The past two years I have noticed a development trend for monitoring tools. Vendors are starting to market their tools as using predictive analytics in order to make our workdays a bit easier. Many of these predictive analytic monitoring designs are based upon machine learning algorithms that have become readily accessible. Machine learning (ML) is a great tool, it can offer amazing insights into large data sets fairly quickly, giving system administrators valuable information.
While that sounds fantastic to everyone (including me!), I am here to remind you that machine learning, by itself, has a slight flaw.
Machine learning is only as good as the data that it can consume. That data is a finite set, bounded by the human(s) that have been tasked with curation and cleansing of the data. Therefore, predictive analytic monitoring tools are only as good as the data they can access. That means that as an administrator I will still be blind to the things that are unknown, because ML has no way of knowing anything outside of the data it is fed.

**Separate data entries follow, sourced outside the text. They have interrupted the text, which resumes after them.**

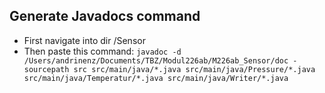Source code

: ## Generate Javadocs command

- First navigate into dir /Sensor
- Then paste this command: `javadoc -d /Users/andrinenz/Documents/TBZ/Modul226ab/M226ab_Sensor/doc -sourcepath src src/main/java/*.java src/main/java/Pressure/*.java src/main/java/Temperatur/*.java src/main/java/Writer/*.java`
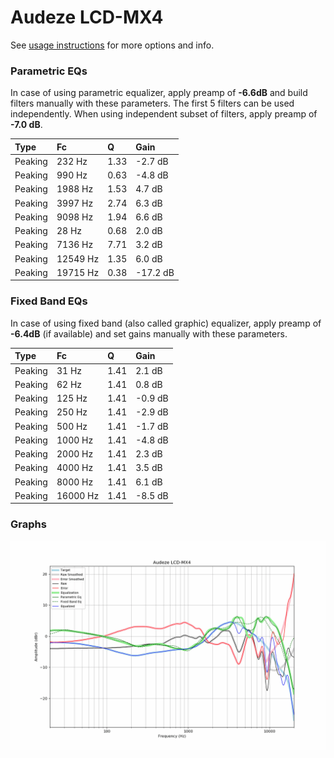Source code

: # Audeze LCD-MX4
See [usage instructions](https://github.com/jaakkopasanen/AutoEq#usage) for more options and info.

### Parametric EQs
In case of using parametric equalizer, apply preamp of **-6.6dB** and build filters manually
with these parameters. The first 5 filters can be used independently.
When using independent subset of filters, apply preamp of **-7.0 dB**.

| Type    | Fc       |    Q | Gain     |
|:--------|:---------|:-----|:---------|
| Peaking | 232 Hz   | 1.33 | -2.7 dB  |
| Peaking | 990 Hz   | 0.63 | -4.8 dB  |
| Peaking | 1988 Hz  | 1.53 | 4.7 dB   |
| Peaking | 3997 Hz  | 2.74 | 6.3 dB   |
| Peaking | 9098 Hz  | 1.94 | 6.6 dB   |
| Peaking | 28 Hz    | 0.68 | 2.0 dB   |
| Peaking | 7136 Hz  | 7.71 | 3.2 dB   |
| Peaking | 12549 Hz | 1.35 | 6.0 dB   |
| Peaking | 19715 Hz | 0.38 | -17.2 dB |

### Fixed Band EQs
In case of using fixed band (also called graphic) equalizer, apply preamp of **-6.4dB**
(if available) and set gains manually with these parameters.

| Type    | Fc       |    Q | Gain    |
|:--------|:---------|:-----|:--------|
| Peaking | 31 Hz    | 1.41 | 2.1 dB  |
| Peaking | 62 Hz    | 1.41 | 0.8 dB  |
| Peaking | 125 Hz   | 1.41 | -0.9 dB |
| Peaking | 250 Hz   | 1.41 | -2.9 dB |
| Peaking | 500 Hz   | 1.41 | -1.7 dB |
| Peaking | 1000 Hz  | 1.41 | -4.8 dB |
| Peaking | 2000 Hz  | 1.41 | 2.3 dB  |
| Peaking | 4000 Hz  | 1.41 | 3.5 dB  |
| Peaking | 8000 Hz  | 1.41 | 6.1 dB  |
| Peaking | 16000 Hz | 1.41 | -8.5 dB |

### Graphs
![](./Audeze%20LCD-MX4.png)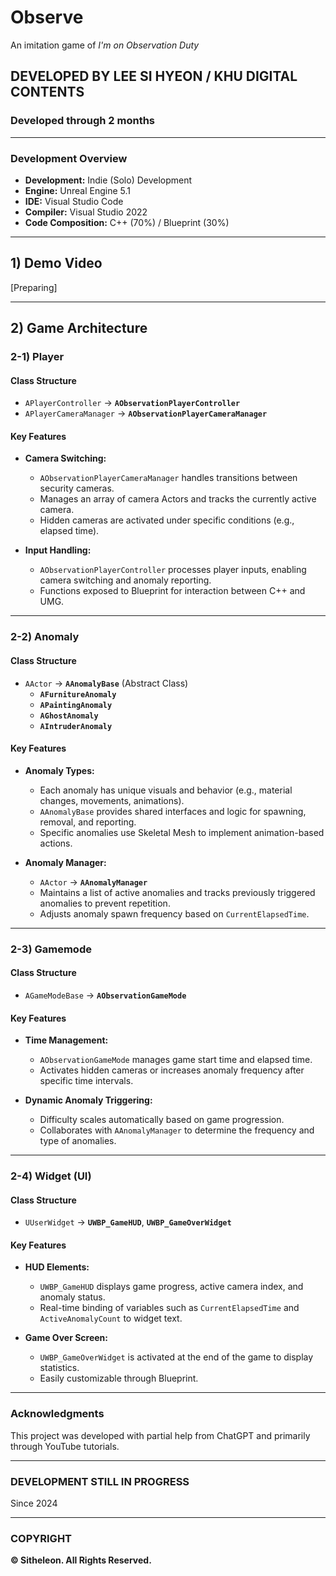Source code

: # **Observe**
An imitation game of *I'm on Observation Duty*

## **DEVELOPED BY LEE SI HYEON / KHU DIGITAL CONTENTS**  
### **Developed through 2 months**  
**<PORTFOLIO>**  

---

### **Development Overview**  
- **Development:** Indie (Solo) Development  
- **Engine:** Unreal Engine 5.1  
- **IDE:** Visual Studio Code  
- **Compiler:** Visual Studio 2022  
- **Code Composition:** C++ (70%) / Blueprint (30%)  

---

## **1) Demo Video**  
[Preparing]

---

## **2) Game Architecture**

### **2-1) Player**  
#### **Class Structure**  
- `APlayerController` → **`AObservationPlayerController`**  
- `APlayerCameraManager` → **`AObservationPlayerCameraManager`**  

#### **Key Features**  
- **Camera Switching:**  
  - `AObservationPlayerCameraManager` handles transitions between security cameras.  
  - Manages an array of camera Actors and tracks the currently active camera.  
  - Hidden cameras are activated under specific conditions (e.g., elapsed time).  

- **Input Handling:**  
  - `AObservationPlayerController` processes player inputs, enabling camera switching and anomaly reporting.  
  - Functions exposed to Blueprint for interaction between C++ and UMG.  

---

### **2-2) Anomaly**  
#### **Class Structure**  
- `AActor` → **`AAnomalyBase`** (Abstract Class)  
  - **`AFurnitureAnomaly`**  
  - **`APaintingAnomaly`**  
  - **`AGhostAnomaly`**  
  - **`AIntruderAnomaly`**  

#### **Key Features**  
- **Anomaly Types:**  
  - Each anomaly has unique visuals and behavior (e.g., material changes, movements, animations).  
  - `AAnomalyBase` provides shared interfaces and logic for spawning, removal, and reporting.  
  - Specific anomalies use Skeletal Mesh to implement animation-based actions.  

- **Anomaly Manager:**  
  - `AActor` → **`AAnomalyManager`**  
  - Maintains a list of active anomalies and tracks previously triggered anomalies to prevent repetition.  
  - Adjusts anomaly spawn frequency based on `CurrentElapsedTime`.  

---

### **2-3) Gamemode**  
#### **Class Structure**  
- `AGameModeBase` → **`AObservationGameMode`**  

#### **Key Features**  
- **Time Management:**  
  - `AObservationGameMode` manages game start time and elapsed time.  
  - Activates hidden cameras or increases anomaly frequency after specific time intervals.  

- **Dynamic Anomaly Triggering:**  
  - Difficulty scales automatically based on game progression.  
  - Collaborates with `AAnomalyManager` to determine the frequency and type of anomalies.  

---

### **2-4) Widget (UI)**  
#### **Class Structure**  
- `UUserWidget` → **`UWBP_GameHUD`**, **`UWBP_GameOverWidget`**  

#### **Key Features**  
- **HUD Elements:**  
  - `UWBP_GameHUD` displays game progress, active camera index, and anomaly status.  
  - Real-time binding of variables such as `CurrentElapsedTime` and `ActiveAnomalyCount` to widget text.  

- **Game Over Screen:**  
  - `UWBP_GameOverWidget` is activated at the end of the game to display statistics.  
  - Easily customizable through Blueprint.  

---

### **Acknowledgments**  
This project was developed with partial help from ChatGPT and primarily through YouTube tutorials.  

---

### **DEVELOPMENT STILL IN PROGRESS**  
Since 2024  

---

### **COPYRIGHT**  
**© Sitheleon. All Rights Reserved.**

Predictive analytic monitoring tools that rely on ML are going to be wonderful at helping administrators adjust their environments for optimal performance. ML is going to help system administrators manage workloads and squeeze every ounce of performance out of the available hardware. This is great stuff, and I’m looking forward to using these tools as they become available. But I also understand that these tools are not going to help predict when a developer is going to decide that today is the day they want to alter that index in the data warehouse and fill up the transaction log, or when an architect decides that they can store 30TB of data on a network share, or when everyone in the office decides that today is the day to play Pokemon Go and use up all the network bandwidth. As long as humans are part of the equation, the idea behind predictive analytic tools will remain slightly flawed.
It’s this simple: machine learning won’t fix stupid. This new wave of monitoring tools will help reduce sys admin headaches but what we really want is for our tools to reduce the amount of time we spend being reactive.
Enter Artificial Intelligence (AI). What AI promises to do for us is to do the thinking that ML cannot. AI will make an effort to fill in the gaps in logic, make guesses, and eventually learn from its own mistakes. Think about IBM Watson and now imagine Watson was the AI on top of your ML monitoring tool.
That’s the future of monitoring.
It’s a future where we use data to help predict future events and use AI to make the decisions that ML cannot.
It’s a future where we let the machines talk to each other and not let humans near them (and we all know at least one person that we don’t want touching our servers, ever.)
We are a long way from automating ourselves out of existence in the IT industry. And yet I feel that day will come sooner than we know. As we adopt Hybrid IT to be a standard for enterprise shops we start letting go of the traditional monitoring, alerting, and administrative tasks. Managing more with less is becoming easier. Backups, HA, DR…all done automatically for us through software defined policies and scripts we never see.
The new wave of predictive analytic monitoring tools is coming, and it’s the first step towards building the monitoring systems of the future.
But the future will arrive only when AI is here. Until then, as long as there is a developer out there looking to fill up a transaction log drive, humans will be needed.